What happened to coming up with your own ideas? I mean, I'm sure they're funny and entertaining. I got a kick out of Pride and Prejudice and Zombies, and the trailer for Sense and Sensibility and Sea Monsters never fails to make me laugh. But enough is enough! Let's stop turning our lovely Mr. Darcy into a vampyre. Or vampire.
And of course. They did what nobody should do.
They touched my favorite.
Am I missing any? (Not included on this list are Queen Victoria, Demon Hunter and Abraham Lincoln, Vampire Hunter because both are original works of fiction. I'm also not counting Jane Bites Back, because as much as I don't like the concept, it is - again - not based on any of the Austen novels.)
And does anybody else agree?
[EDIT] Thanks to Briana for catching one I missed! And I don't think androids should be mixed in with ANY classic, thank-you-very-much.

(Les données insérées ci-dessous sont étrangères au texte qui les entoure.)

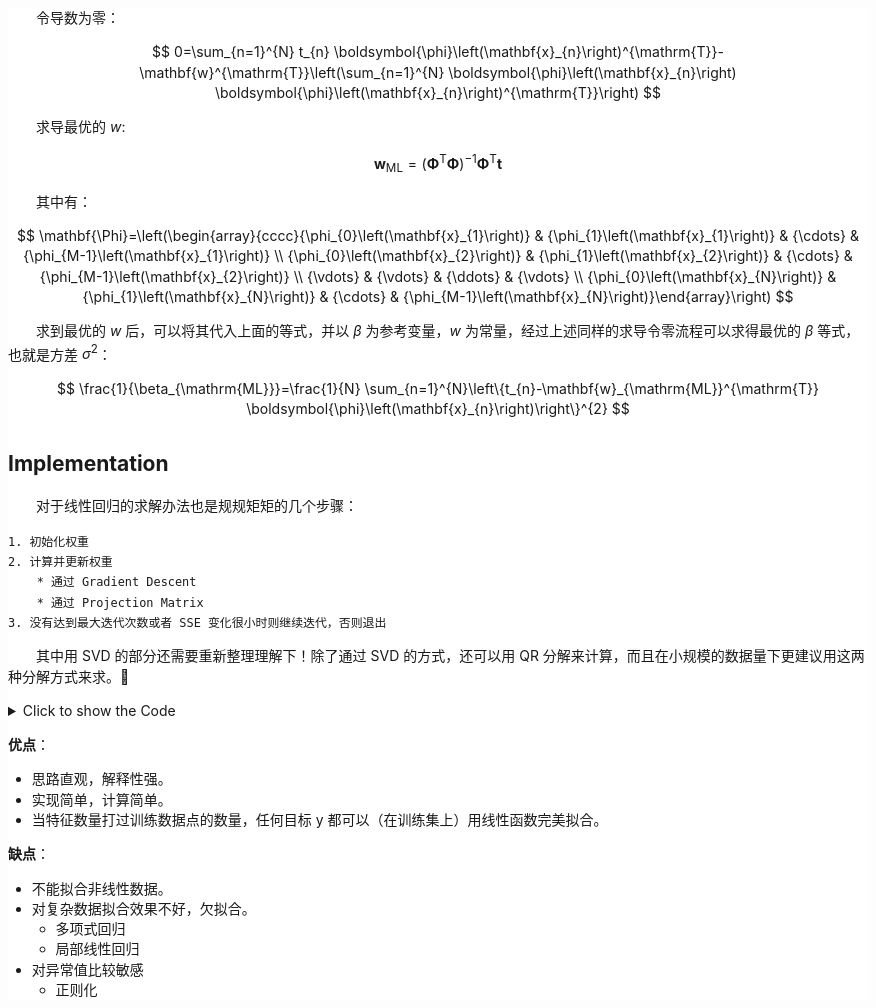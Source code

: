 　　令导数为零：

$$
0=\sum_{n=1}^{N} t_{n} \boldsymbol{\phi}\left(\mathbf{x}_{n}\right)^{\mathrm{T}}-\mathbf{w}^{\mathrm{T}}\left(\sum_{n=1}^{N} \boldsymbol{\phi}\left(\mathbf{x}_{n}\right) \boldsymbol{\phi}\left(\mathbf{x}_{n}\right)^{\mathrm{T}}\right)
$$

　　求导最优的 $w$:

$$
\mathbf{w}_{\mathrm{ML}}=\left(\mathbf{\Phi}^{\mathrm{T}} \mathbf{\Phi}\right)^{-1} \mathbf{\Phi}^{\mathrm{T}} \mathbf{t}
$$

　　其中有：

$$
\mathbf{\Phi}=\left(\begin{array}{cccc}{\phi_{0}\left(\mathbf{x}_{1}\right)} & {\phi_{1}\left(\mathbf{x}_{1}\right)} & {\cdots} & {\phi_{M-1}\left(\mathbf{x}_{1}\right)} \\ {\phi_{0}\left(\mathbf{x}_{2}\right)} & {\phi_{1}\left(\mathbf{x}_{2}\right)} & {\cdots} & {\phi_{M-1}\left(\mathbf{x}_{2}\right)} \\ {\vdots} & {\vdots} & {\ddots} & {\vdots} \\ {\phi_{0}\left(\mathbf{x}_{N}\right)} & {\phi_{1}\left(\mathbf{x}_{N}\right)} & {\cdots} & {\phi_{M-1}\left(\mathbf{x}_{N}\right)}\end{array}\right)
$$

　　求到最优的 $w$ 后，可以将其代入上面的等式，并以 $\beta$ 为参考变量，$w$ 为常量，经过上述同样的求导令零流程可以求得最优的 $\beta$ 等式，也就是方差 $\sigma^2$：

$$
\frac{1}{\beta_{\mathrm{ML}}}=\frac{1}{N} \sum_{n=1}^{N}\left\{t_{n}-\mathbf{w}_{\mathrm{ML}}^{\mathrm{T}} \boldsymbol{\phi}\left(\mathbf{x}_{n}\right)\right\}^{2}
$$



## Implementation

　　对于线性回归的求解办法也是规规矩矩的几个步骤：
```
1. 初始化权重
2. 计算并更新权重
    * 通过 Gradient Descent
    * 通过 Projection Matrix
3. 没有达到最大迭代次数或者 SSE 变化很小时则继续迭代，否则退出
```

　　其中用 SVD 的部分还需要重新整理理解下！除了通过 SVD 的方式，还可以用 QR 分解来计算，而且在小规模的数据量下更建议用这两种分解方式来求。🤔

<details><summary markdown="span">Click to show the Code</summary></details>

**优点**：
* 思路直观，解释性强。
* 实现简单，计算简单。
* 当特征数量打过训练数据点的数量，任何目标 y 都可以（在训练集上）用线性函数完美拟合。

**缺点**：
* 不能拟合非线性数据。
* 对复杂数据拟合效果不好，欠拟合。
    * 多项式回归
    * 局部线性回归
* 对异常值比较敏感
    * 正则化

I also just found Adventures of Huckleberry Finn and Zombie Jim. Woe is me.
source : Word for Teens
Fait assez extraordinaire, le billet de la blogueuse (Nicole) a été commenté par l'auteur de Jane Slayre ! ... La suite, ICI.
Ma dernière trouvaille est un blog américain, baptisé Books & other thoughts. Un blog où j'aime beaucoup me balader car, en plus de trouver des tas de lecture en commun avec l'auteur de ce blog, j'aime ses billets où elle parle de son obsession dévorante pour la lecture, de son goût des livres pour la jeunesse, de la légitimité d'en parler alors que nous sommes de (charmantes) vieilles peaux plus du tout concernées par les sujets abordés dans ces lectures (hihihi), et j'en passe. En bref, j'aime beaucoup. C'est l'une de mes nouvelles adresses fétiches.
Have you ever wondered about the fact that children's books are reviewed by adults, who are not the intended audience for them? How much is my - or any adult's - opinion about a children's book worth, anyway?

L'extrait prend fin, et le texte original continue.